Monday, June 04, 2007
One of my favorite local ingredients to cook with is honey. It has great versatility for everything from salad dressing to ice cream, vegetable dishes to just plain on bread. Unlike most sweeteners, honey contains antioxidants, vitamins, minerals and amino acids. Honey is known to have antimicrobial properties and some people believe that consumption of local honey can help with allergies.
Along with its good properties, honey can also contain dormant botulism bacteria endospores, which can be hazardous if fed to an infant. The endospores can become active in an infant’s immature intestinal tract and lead to illness. For this reason, honey should not be fed to infants.
It also has addictive qualities, I believe, judging from my little one’s response to it. And my own. But this love is tinged bittersweet these days, with worry about the bees. Colony Collapse Disorder has claimed nearly 25 percent of the nation’s bee population. At this point, the cause is still much of a mystery, although two of the most likely theories involve a pesticide ingredient called imidicloprid and the pollen from genetically modified (GM) plant species.
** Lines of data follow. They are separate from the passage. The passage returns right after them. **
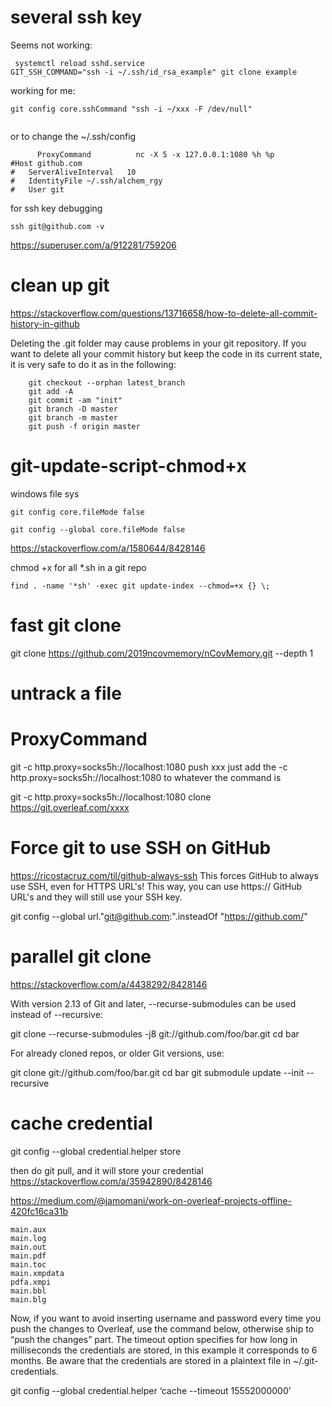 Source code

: # several ssh key
Seems not working:
```
 systemctl reload sshd.service
GIT_SSH_COMMAND="ssh -i ~/.ssh/id_rsa_example" git clone example
```
working for me:
```
git config core.sshCommand "ssh -i ~/xxx -F /dev/null"
 
```
or to change the ~/.ssh/config
```
      ProxyCommand          nc -X 5 -x 127.0.0.1:1080 %h %p
#Host github.com
#   ServerAliveInterval   10
#   IdentityFile ~/.ssh/alchem_rgy
#   User git 

```
for ssh key debugging
```
ssh git@github.com -v
```
https://superuser.com/a/912281/759206
# clean up git
https://stackoverflow.com/questions/13716658/how-to-delete-all-commit-history-in-github

Deleting the .git folder may cause problems in your git repository. If you want to delete all your commit history but keep the code in its current state, it is very safe to do it as in the following:
```
    git checkout --orphan latest_branch
    git add -A
    git commit -am "init"
    git branch -D master
    git branch -m master
    git push -f origin master
``` 
# git-update-script-chmod+x
windows file sys
```
git config core.fileMode false

git config --global core.fileMode false
```
https://stackoverflow.com/a/1580644/8428146

chmod +x for all *.sh in a git repo
```
find . -name '*sh' -exec git update-index --chmod=+x {} \;
```
# fast git clone
git clone https://github.com/2019ncovmemory/nCovMemory.git --depth 1

# untrack a file

# ProxyCommand
git -c http.proxy=socks5h://localhost:1080  push xxx
just add the -c http.proxy=socks5h://localhost:1080 to whatever the command is

git -c http.proxy=socks5h://localhost:1080 clone https://git.overleaf.com/xxxx


# Force git to use SSH on GitHub
https://ricostacruz.com/til/github-always-ssh
This forces GitHub to always use SSH, even for HTTPS URL's! This way, you can use https:// GitHub URL's and they will still use your SSH key.

git config --global url."git@github.com:".insteadOf "https://github.com/"

# parallel git clone
https://stackoverflow.com/a/4438292/8428146

With version 2.13 of Git and later, --recurse-submodules can be used instead of --recursive:

git clone --recurse-submodules -j8 git://github.com/foo/bar.git
cd bar

For already cloned repos, or older Git versions, use:

git clone git://github.com/foo/bar.git
cd bar
git submodule update --init --recursive


# cache credential

 git config --global credential.helper store

 then do git pull, and it will store your credential 
 https://stackoverflow.com/a/35942890/8428146
 
 
https://medium.com/@jamomani/work-on-overleaf-projects-offline-420fc16ca31b
```
main.aux
main.log
main.out
main.pdf
main.toc
main.xmpdata
pdfa.xmpi
main.bbl
main.blg
```
Now, if you want to avoid inserting username and password every time you push the changes to Overleaf, use the command below, otherwise ship to “push the changes” part. The timeout option specifies for how long in milliseconds the credentials are stored, in this example it corresponds to 6 months. Be aware that the credentials are stored in a plaintext file in ~/.git-credentials.

git config --global credential.helper ‘cache --timeout 15552000000’
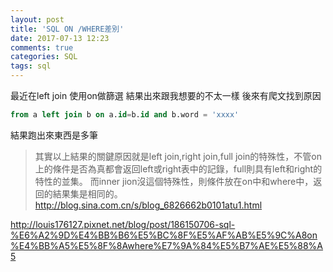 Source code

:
 ```yaml
---
layout: post
title: 'SQL ON /WHERE差別'
date: 2017-07-13 12:23
comments: true
categories: SQL
tags: sql
---
```

最近在left join 使用on做篩選
結果出來跟我想要的不太一樣
後來有爬文找到原因
<!--more-->

```sql
from a left join b on a.id=b.id and b.word = 'xxxx'
```
結果跑出來東西是多筆
> 其實以上結果的關鍵原因就是left join,right join,full join的特殊性，不管on上的條件是否為真都會返回left或right表中的記錄，full則具有left和right的特性的並集。 而inner jion沒這個特殊性，則條件放在on中和where中，返回的結果集是相同的。
http://blog.sina.com.cn/s/blog_6826662b0101atu1.html


http://louis176127.pixnet.net/blog/post/186150706-sql-%E6%A2%9D%E4%BB%B6%E5%BC%8F%E5%AF%AB%E5%9C%A8on%E4%BB%A5%E5%8F%8Awhere%E7%9A%84%E5%B7%AE%E5%88%A5
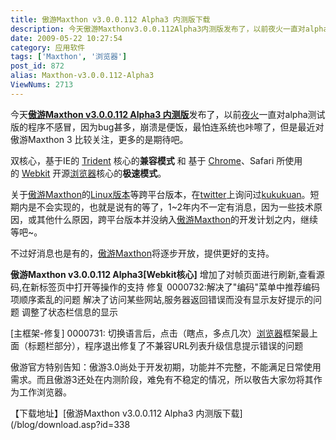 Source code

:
 ```yaml
---
title: 傲游Maxthon v3.0.0.112 Alpha3 内测版下载
description: 今天傲游Maxthonv3.0.0.112Alpha3内测版发布了，以前夜火一直对alpha测试版的程序不感冒，因为bug甚多，崩溃是便饭，最怕连系统也咔嚓了，但是最近对傲游Maxthon3比较关注，更多的是期待吧。双核心，基于IE的Trident 核心的兼容模式和基于 Chrome、Safari所使用的 Webkit 开源浏览器核心的极速模式。关于傲游Maxthon的Linux版本等跨平台版本，在twitter上询问过kukukuan。短期内是不会实现的，也就是说有的等了，1~2年内不一定有消息，因为一些技术原因，或其他什么原因，跨平台版本并没纳入傲游Maxthon的开发计划之内，继续等吧~。不过好消息也是有的，傲游Maxthon将逐步开放，提供更好的支持。
date: 2009-05-22 10:27:54
category: 应用软件
tags: ['Maxthon', '浏览器']
post_id: 872
alias: Maxthon-v3.0.0.112-Alpha3
ViewNums: 2713
---
```


今天[**傲游Maxthon v3.0.0.112 Alpha3 内测版**](/blog/maxthon-v300112-alpha3)发布了，以前[夜火](http://www.15897.com)一直对alpha测试版的程序不感冒，因为bug甚多，崩溃是便饭，最怕连系统也咔嚓了，但是最近对傲游Maxthon 3 比较关注，更多的是期待吧。

双核心，基于IE的 [Trident](http://zh.wikipedia.org/wiki/Trident "Trident") 核心的**兼容模式** 和 基于 [Chrome](/tags/Chrome)、Safari 所使用的 [Webkit](http://zh.wikipedia.org/wiki/Webkit "Webkit") 开源[浏览器](/tags/%E6%B5%8F%E8%A7%88%E5%99%A8)核心的**极速模式**。

关于[傲游Maxthon](/tags/Maxthon)的[Linux版本](/tags/Linux)等跨平台版本，在[twitter](http://twitter.com)上询问过[kukukuan](https://twitter.com/kukukuan)。短期内是不会实现的，也就是说有的等了，1~2年内不一定有消息，因为一些技术原因，或其他什么原因，跨平台版本并没纳入[傲游Maxthon](/tags/Maxthon)的开发计划之内，继续等吧~。

不过好消息也是有的，[傲游Maxthon](/tags/Maxthon)将逐步开放，提供更好的支持。

**傲游Maxthon v3.0.0.112 Alpha3[Webkit核心]**
增加了对帧页面进行刷新,查看源码,在新标签页中打开等操作的支持
修复 0000732:解决了"编码"菜单中推荐编码项顺序紊乱的问题
解决了访问某些网站,服务器返回错误而没有显示友好提示的问题
调整了状态栏信息的显示

[主框架-修复]
0000731: 切换语言后，点击（瞎点，多点几次）[浏览器](/tags/%E6%B5%8F%E8%A7%88%E5%99%A8)框架最上面（标题栏部分），程序退出修复了不兼容URL列表升级信息提示错误的问题

傲游官方特别告知：傲游3.0尚处于开发初期，功能并不完整，不能满足日常使用需求。而且傲游3还处在内测阶段，难免有不稳定的情况，所以敬告大家勿将其作为工作浏览器。

【下载地址】[傲游Maxthon v3.0.0.112 Alpha3 内测版下载](/blog/download.asp?id=338

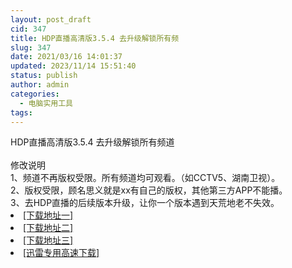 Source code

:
 ```yaml
---
layout: post_draft
cid: 347
title: HDP直播高清版3.5.4 去升级解锁所有频
slug: 347
date: 2021/03/16 14:01:37
updated: 2023/11/14 15:51:40
status: publish
author: admin
categories: 
  - 电脑实用工具
tags: 
---
```



<div alt="潮男心博客 www.cnx0.com" >
				<div>HDP直播高清版3.5.4 去升级解锁所有频道</div>
<div> </div>
<div>修改说明</div>
<div>1、频道不再版权受限。所有频道均可观看。（如CCTV5、湖南卫视）。</div>
<div>2、版权受限，顾名思义就是xx有自己的版权，其他第三方APP不能播。</div>
<div>3、去HDP直播的后续版本升级，让你一个版本遇到天荒地老不失效。</div><li><a href="http://116.255.150.52/soft/UploadFile/2021/210316hdp.rar" target="_blank">[下载地址一]</a></li>
<li><a href="http://116.255.169.220/soft/UploadFile/2021/210316hdp.rar" target="_blank">[下载地址二]</a></li>
<li><a href="http://dx.qqyewu.com/soft/UploadFile/2021/210316hdp.rar" target="_blank">[下载地址三]</a></li>
<li><a href="/soft/download.asp?softid=24718&amp;downid=9&amp;id=25578" target="_blank">[迅雷专用高速下载]</a></li>			</div>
The pesticide has been shown in some studies to cause a disorienting behavior in bees.
The GM theory is a bit more complicated. Basically, the ingestion of the bees of the GM pollens may lead to a weakened immune system, leaving the bee susceptible to parasites that would normally not be a problem — the bees are malnourished. At least one university study has shown that bee populations do not thrive as well in GM crop environments.
Colony Collapse Disorder is definitely an issue worth watching. Even if you don’t like honey. Bees are responsible for the pollination of over 90 U.S. fruits and vegetables including apples, pears, peaches and other tree fruits like citrus, berries, soybeans, sunflowers, cucumbers and melons, legumes, canola, cotton, grapes, squash, peppers and tomatoes. Worldwide bees help pollinate over 300 different fruit and vegetable plants. Thus, the loss of bees would be a great loss for us all. Here’s to the hope that researchers find the answer before it is too late.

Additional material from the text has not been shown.